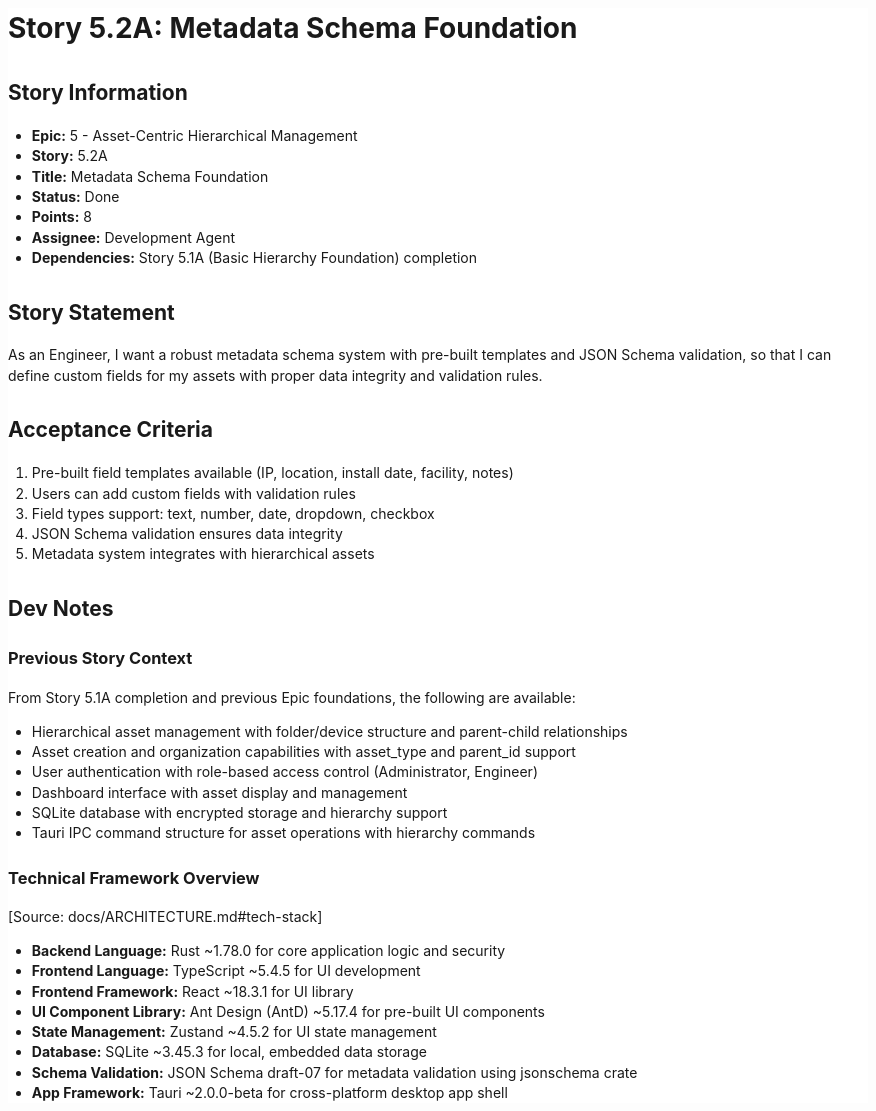 # Story 5.2A: Metadata Schema Foundation

## Story Information

- **Epic:** 5 - Asset-Centric Hierarchical Management
- **Story:** 5.2A
- **Title:** Metadata Schema Foundation
- **Status:** Done
- **Points:** 8
- **Assignee:** Development Agent
- **Dependencies:** Story 5.1A (Basic Hierarchy Foundation) completion

## Story Statement

As an Engineer, I want a robust metadata schema system with pre-built templates and JSON Schema validation, so that I can define custom fields for my assets with proper data integrity and validation rules.

## Acceptance Criteria

1. Pre-built field templates available (IP, location, install date, facility, notes)
2. Users can add custom fields with validation rules
3. Field types support: text, number, date, dropdown, checkbox
4. JSON Schema validation ensures data integrity
5. Metadata system integrates with hierarchical assets

## Dev Notes

### Previous Story Context
From Story 5.1A completion and previous Epic foundations, the following are available:
- Hierarchical asset management with folder/device structure and parent-child relationships
- Asset creation and organization capabilities with asset_type and parent_id support
- User authentication with role-based access control (Administrator, Engineer)
- Dashboard interface with asset display and management
- SQLite database with encrypted storage and hierarchy support
- Tauri IPC command structure for asset operations with hierarchy commands

### Technical Framework Overview
[Source: docs/ARCHITECTURE.md#tech-stack]
- **Backend Language:** Rust ~1.78.0 for core application logic and security
- **Frontend Language:** TypeScript ~5.4.5 for UI development
- **Frontend Framework:** React ~18.3.1 for UI library
- **UI Component Library:** Ant Design (AntD) ~5.17.4 for pre-built UI components
- **State Management:** Zustand ~4.5.2 for UI state management
- **Database:** SQLite ~3.45.3 for local, embedded data storage
- **Schema Validation:** JSON Schema draft-07 for metadata validation using jsonschema crate
- **App Framework:** Tauri ~2.0.0-beta for cross-platform desktop app shell

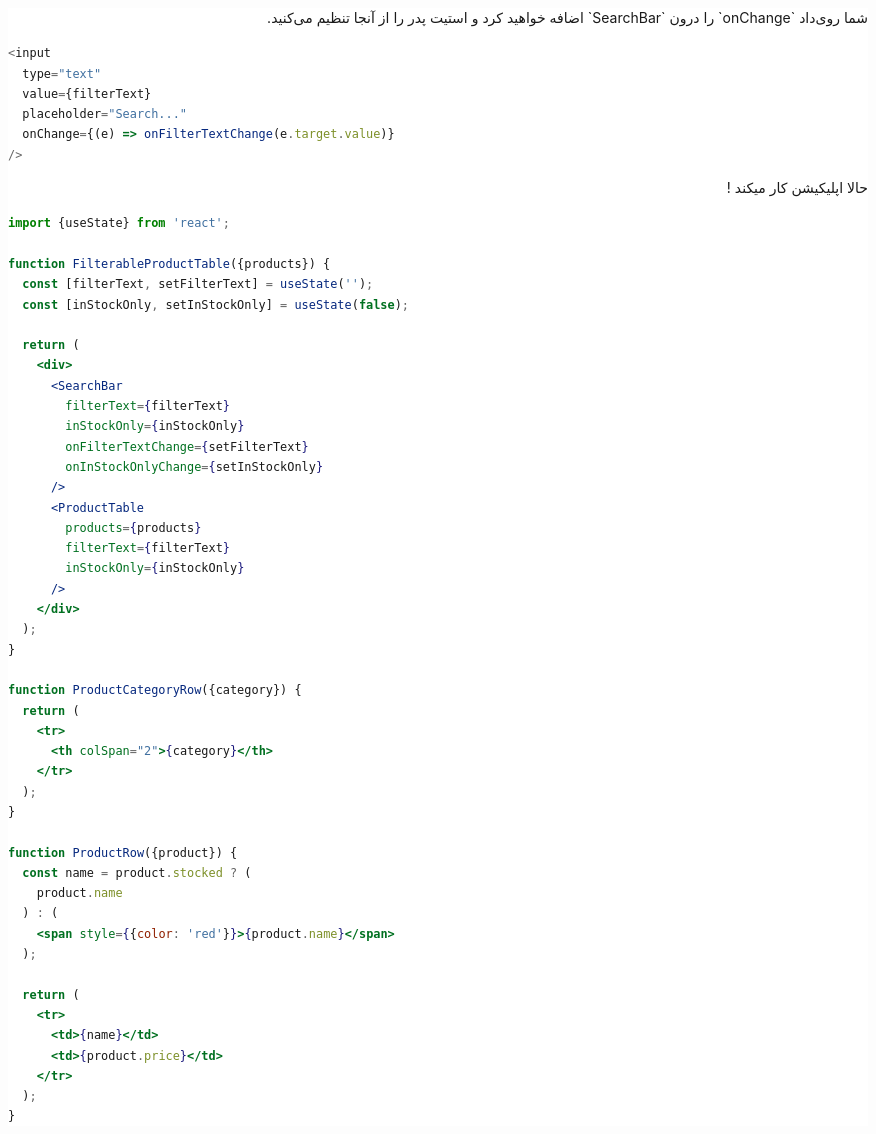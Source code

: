 <p dir="rtl">
شما روی‌داد `onChange` را درون `SearchBar` اضافه خواهید کرد و استیت پدر را از آنجا تنظیم می‌کنید.
</p>

```js {5}
<input
  type="text"
  value={filterText}
  placeholder="Search..."
  onChange={(e) => onFilterTextChange(e.target.value)}
/>
```
<p dir="rtl">
حالا اپلیکیشن کار میکند !
</p>

<Sandpack>

```jsx App.js
import {useState} from 'react';

function FilterableProductTable({products}) {
  const [filterText, setFilterText] = useState('');
  const [inStockOnly, setInStockOnly] = useState(false);

  return (
    <div>
      <SearchBar
        filterText={filterText}
        inStockOnly={inStockOnly}
        onFilterTextChange={setFilterText}
        onInStockOnlyChange={setInStockOnly}
      />
      <ProductTable
        products={products}
        filterText={filterText}
        inStockOnly={inStockOnly}
      />
    </div>
  );
}

function ProductCategoryRow({category}) {
  return (
    <tr>
      <th colSpan="2">{category}</th>
    </tr>
  );
}

function ProductRow({product}) {
  const name = product.stocked ? (
    product.name
  ) : (
    <span style={{color: 'red'}}>{product.name}</span>
  );

  return (
    <tr>
      <td>{name}</td>
      <td>{product.price}</td>
    </tr>
  );
}

```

> Problem to work on
Reproduce every line above that contains the string "SQLite".

> Solution
- SQLite database with encrypted storage and hierarchy support
- **Database:** SQLite ~3.45.3 for local, embedded data storage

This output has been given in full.